Saisie d’une demande de décision préjudicielle par la High Court, la CJCE développe là encore un raisonnement téléologique. Elle répond alors que la directive est directement applicable et confère aux particuliers des droits que les juridictions nationales doivent sauvegarder. En 1979 (affaire Ratti), la CJCE précise sa jurisprudence et reconnaît que la directive est dotée de l'effet direct à partir du moment où le délai de transposition est expiré et que les dispositions sont claires et précises.
Cette décision a été très contestée, notamment par le Conseil d’Etat français (la décision Cohn-Bendit de 1978 refuse le principe de l’applicabilité directe des directives) qui a finalement décidé de retourner sa jurisprudence dans les années 90.
B) L’arrêt Simmenthal (9 mars 1978) : la primauté du droit communautaire sur toute norme juridique nationale même postérieure au traité
La conséquence directe de la primauté du droit communautaire est de rendre inapplicable le droit national contraire. Si la question est simple, s’agissant de lois antérieures, qui, de facto, sont considérées comme étant abrogées, le problème s’est posé pour l’application d’une loi nationale postérieure.

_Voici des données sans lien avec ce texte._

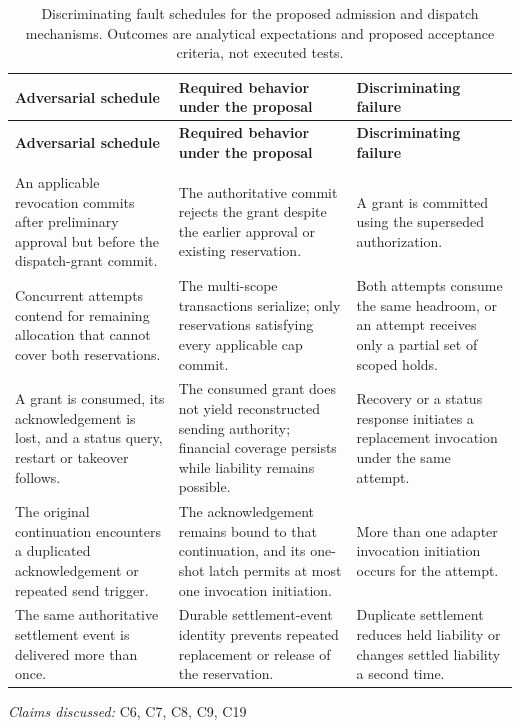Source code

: \documentclass[11pt]{article}
\begin{document}
\begin{longtable}{@{}>{\raggedright\arraybackslash}p{}>{\raggedright\arraybackslash}p{}>{\raggedright\arraybackslash}p{}@{}}
\caption{Discriminating fault schedules for the proposed admission and dispatch mechanisms. Outcomes are analytical expectations and proposed acceptance criteria, not executed tests.}\\
\toprule
\textbf{Adversarial schedule} & \textbf{Required behavior under the proposal} & \textbf{Discriminating failure}\\
\midrule
\endfirsthead
\toprule
\textbf{Adversarial schedule} & \textbf{Required behavior under the proposal} & \textbf{Discriminating failure}\\
\midrule
\endhead
\midrule
\multicolumn{3}{r}{\footnotesize Continued on next page}\\
\endfoot
\bottomrule
\endlastfoot
An applicable revocation commits after preliminary approval but before the dispatch-grant commit. & The authoritative commit rejects the grant despite the earlier approval or existing reservation. & A grant is committed using the superseded authorization.\\
Concurrent attempts contend for remaining allocation that cannot cover both reservations. & The multi-scope transactions serialize; only reservations satisfying every applicable cap commit. & Both attempts consume the same headroom, or an attempt receives only a partial set of scoped holds.\\
A grant is consumed, its acknowledgement is lost, and a status query, restart or takeover follows. & The consumed grant does not yield reconstructed sending authority; financial coverage persists while liability remains possible. & Recovery or a status response initiates a replacement invocation under the same attempt.\\
The original continuation encounters a duplicated acknowledgement or repeated send trigger. & The acknowledgement remains bound to that continuation, and its one-shot latch permits at most one invocation initiation. & More than one adapter invocation initiation occurs for the attempt.\\
The same authoritative settlement event is delivered more than once. & Durable settlement-event identity prevents repeated replacement or release of the reservation. & Duplicate settlement reduces held liability or changes settled liability a second time.\\
\end{longtable}
\par{}
\textit{Claims discussed: }C6, C7, C8, C9, C19
\end{document}
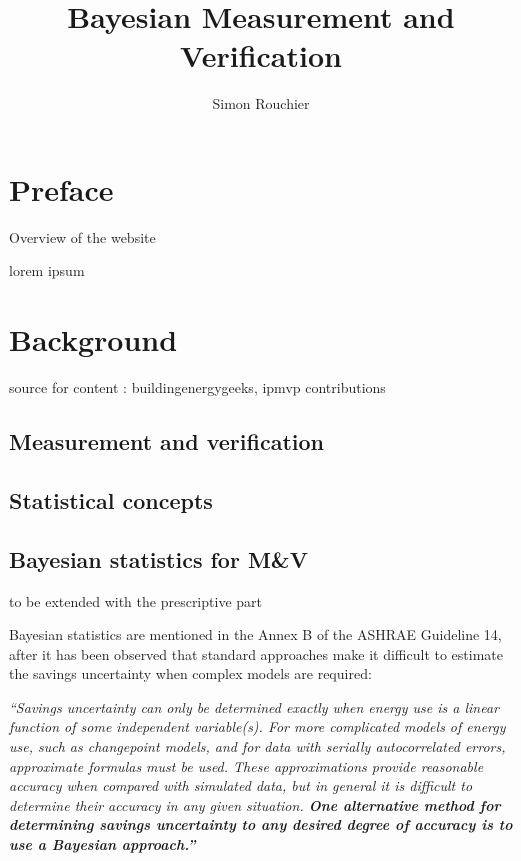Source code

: \documentclass[
]{article}
\title{Bayesian Measurement and Verification}
\author{Simon Rouchier}
\date{}
\begin{document}
\maketitle

{
\setcounter{tocdepth}{2}
\tableofcontents
}
\hypertarget{preface}{%
\section*{Preface}\label{preface}}

Overview of the website

lorem ipsum

\hypertarget{background}{%
\section{Background}\label{background}}

source for content : buildingenergygeeks, ipmvp contributions

\hypertarget{measurement-and-verification}{%
\subsection{Measurement and verification}\label{measurement-and-verification}}

\hypertarget{statistical-concepts}{%
\subsection{Statistical concepts}\label{statistical-concepts}}

\hypertarget{bayesian-statistics-for-mv}{%
\subsection{Bayesian statistics for M\&V}\label{bayesian-statistics-for-mv}}

to be extended with the prescriptive part

Bayesian statistics are mentioned in the Annex B of the ASHRAE Guideline 14, after it has been observed that standard approaches make it difficult to estimate the savings uncertainty when complex models are required:

\emph{``Savings uncertainty can only be determined exactly when energy use is a linear function of some independent variable(s). For more complicated models of energy use, such as changepoint models, and for data with serially autocorrelated errors, approximate formulas must be used. These approximations provide reasonable accuracy when compared with simulated data, but in general it is difficult to determine their accuracy in any given situation. \textbf{One alternative method for determining savings uncertainty to any desired degree of accuracy is to use a Bayesian approach.''} }
\end{document}
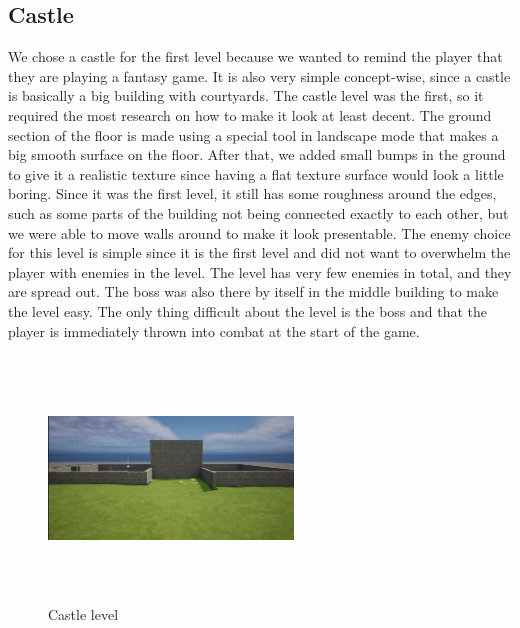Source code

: \documentclass{sigchi}
\begin{document}
\subsection{Castle}
We chose a castle for the first level because we wanted to remind the player that they are playing a fantasy game. It is also very simple concept-wise, since a castle is basically a big building with courtyards. The castle level was the first, so it required the most research on how to make it look at least decent. The ground section of the floor is made using a special tool in landscape mode that makes a big smooth surface on the floor. After that, we added small bumps in the ground to give it a realistic texture since having a flat texture surface would look a little boring. Since it was the first level, it still has some roughness around the edges, such as some parts of the building not being connected exactly to each other, but we were able to move walls around to make it look presentable. The enemy choice for this level is simple since it is the first level and did not want to overwhelm the player with enemies in the level. The level has very few enemies in total, and they are spread out. The boss was also there by itself in the middle building to make the level easy. The only thing difficult about the level is the boss and that the player is immediately thrown into combat at the start of the game. 
\begin{figure}


\includegraphics[width=6.5cm, height=6.5cm]{Figure/castle.png}
\caption{Castle level}
\end{figure}
\end{document}
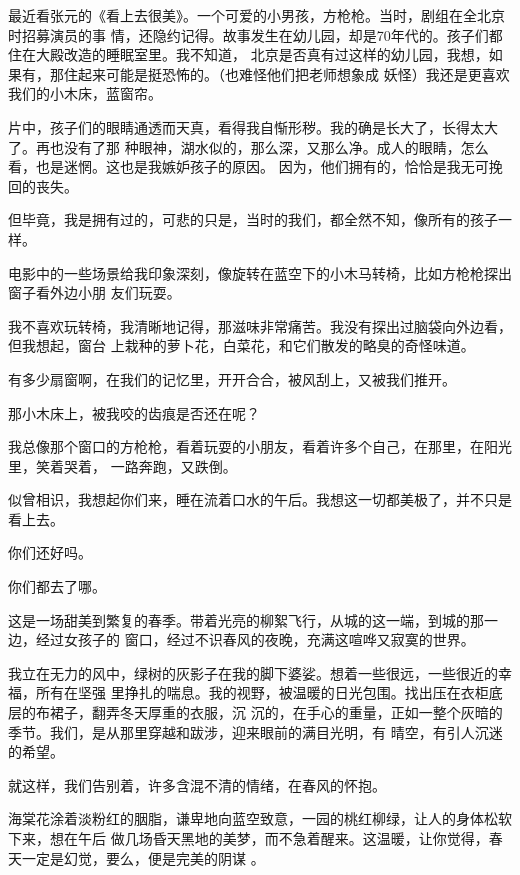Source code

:\documentclass[12pt,a4paper]{article}
\begin{document}
		最近看张元的《看上去很美》。一个可爱的小男孩，方枪枪。当时，剧组在全北京时招募演员的事
	情，还隐约记得。故事发生在幼儿园，却是70年代的。孩子们都住在大殿改造的睡眠室里。我不知道，
	北京是否真有过这样的幼儿园，我想，如果有，那住起来可能是挺恐怖的。（也难怪他们把老师想象成
	妖怪）我还是更喜欢我们的小木床，蓝窗帘。

		片中，孩子们的眼睛通透而天真，看得我自惭形秽。我的确是长大了，长得太大了。再也没有了那
	种眼神，湖水似的，那么深，又那么净。成人的眼睛，怎么看，也是迷惘。这也是我嫉妒孩子的原因。
	因为，他们拥有的，恰恰是我无可挽回的丧失。

		但毕竟，我是拥有过的，可悲的只是，当时的我们，都全然不知，像所有的孩子一样。

		电影中的一些场景给我印象深刻，像旋转在蓝空下的小木马转椅，比如方枪枪探出窗子看外边小朋
	友们玩耍。

		我不喜欢玩转椅，我清晰地记得，那滋味非常痛苦。我没有探出过脑袋向外边看，但我想起，窗台
	上栽种的萝卜花，白菜花，和它们散发的略臭的奇怪味道。

		有多少扇窗啊，在我们的记忆里，开开合合，被风刮上，又被我们推开。

		那小木床上，被我咬的齿痕是否还在呢？

		我总像那个窗口的方枪枪，看着玩耍的小朋友，看着许多个自己，在那里，在阳光里，笑着哭着，
	一路奔跑，又跌倒。

		似曾相识，我想起你们来，睡在流着口水的午后。我想这一切都美极了，并不只是看上去。

		你们还好吗。

		你们都去了哪。

	\endwriting



		这是一场甜美到繁复的春季。带着光亮的柳絮飞行，从城的这一端，到城的那一边，经过女孩子的
	窗口，经过不识春风的夜晚，充满这喧哗又寂寞的世界。

		我立在无力的风中，绿树的灰影子在我的脚下婆娑。想着一些很远，一些很近的幸福，所有在坚强
	里挣扎的喘息。我的视野，被温暖的日光包围。找出压在衣柜底层的布裙子，翻弄冬天厚重的衣服，沉
	沉的，在手心的重量，正如一整个灰暗的季节。我们，是从那里穿越和跋涉，迎来眼前的满目光明，有
	晴空，有引人沉迷的希望。

		就这样，我们告别着，许多含混不清的情绪，在春风的怀抱。

		海棠花涂着淡粉红的胭脂，谦卑地向蓝空致意，一园的桃红柳绿，让人的身体松软下来，想在午后
	做几场昏天黑地的美梦，而不急着醒来。这温暖，让你觉得，春天一定是幻觉，要么，便是完美的阴谋
	。
\end{document}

Le 9 mars 1978, tranchant la question une fois pour toutes, la Cour affirme que " le juge national a l’obligation d’assurer le plein effet des normes communautaires, en laissant au besoin inappliqué, de sa propre autorité, toute disposition contraire nationale, même postérieure, sans qu’il y ait à demander ou attendre l’élimination de celle-ci par voie législative ou tout autre procédé constitutionnel ". Une règle nationale postérieure contraire au droit communautaire doit donc être écartée par le juge national.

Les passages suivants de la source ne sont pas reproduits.